• _Exercise instructions_:
Collect all lines from the listing that include the string "signature".

:: Given entries

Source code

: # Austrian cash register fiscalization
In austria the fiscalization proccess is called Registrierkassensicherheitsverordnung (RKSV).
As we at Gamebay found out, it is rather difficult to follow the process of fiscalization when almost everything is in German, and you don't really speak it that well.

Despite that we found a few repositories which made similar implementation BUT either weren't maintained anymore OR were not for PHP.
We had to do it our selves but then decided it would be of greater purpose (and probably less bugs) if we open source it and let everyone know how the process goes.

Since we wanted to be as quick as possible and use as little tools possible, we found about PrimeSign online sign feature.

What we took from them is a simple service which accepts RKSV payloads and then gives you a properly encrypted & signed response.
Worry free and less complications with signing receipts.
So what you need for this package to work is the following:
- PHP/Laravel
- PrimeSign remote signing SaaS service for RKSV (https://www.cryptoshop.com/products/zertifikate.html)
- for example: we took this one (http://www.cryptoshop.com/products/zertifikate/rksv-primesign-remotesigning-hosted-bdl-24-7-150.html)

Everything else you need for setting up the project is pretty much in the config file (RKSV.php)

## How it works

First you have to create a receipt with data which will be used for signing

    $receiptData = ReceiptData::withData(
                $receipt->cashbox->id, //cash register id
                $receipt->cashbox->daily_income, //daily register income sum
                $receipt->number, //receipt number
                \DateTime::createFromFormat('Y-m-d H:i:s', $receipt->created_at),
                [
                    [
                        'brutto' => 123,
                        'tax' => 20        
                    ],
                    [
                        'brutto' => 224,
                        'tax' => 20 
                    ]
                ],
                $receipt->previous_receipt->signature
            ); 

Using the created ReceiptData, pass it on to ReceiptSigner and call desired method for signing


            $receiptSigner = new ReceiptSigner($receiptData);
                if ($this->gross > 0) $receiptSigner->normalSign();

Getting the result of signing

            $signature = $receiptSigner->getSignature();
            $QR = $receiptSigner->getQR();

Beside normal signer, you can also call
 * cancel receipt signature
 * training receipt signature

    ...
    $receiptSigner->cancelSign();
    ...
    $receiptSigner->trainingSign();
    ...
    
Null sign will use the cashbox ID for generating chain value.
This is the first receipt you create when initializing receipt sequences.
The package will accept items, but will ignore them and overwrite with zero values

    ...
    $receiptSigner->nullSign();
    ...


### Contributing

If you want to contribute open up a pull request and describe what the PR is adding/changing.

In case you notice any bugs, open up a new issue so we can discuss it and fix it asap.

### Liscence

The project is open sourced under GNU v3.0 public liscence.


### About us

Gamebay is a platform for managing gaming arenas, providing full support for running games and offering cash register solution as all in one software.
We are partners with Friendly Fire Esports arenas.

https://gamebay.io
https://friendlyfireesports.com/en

::::

• _Task solution_:
                $receipt->previous_receipt->signature
            $signature = $receiptSigner->getSignature();
 * cancel receipt signature
 * training receipt signature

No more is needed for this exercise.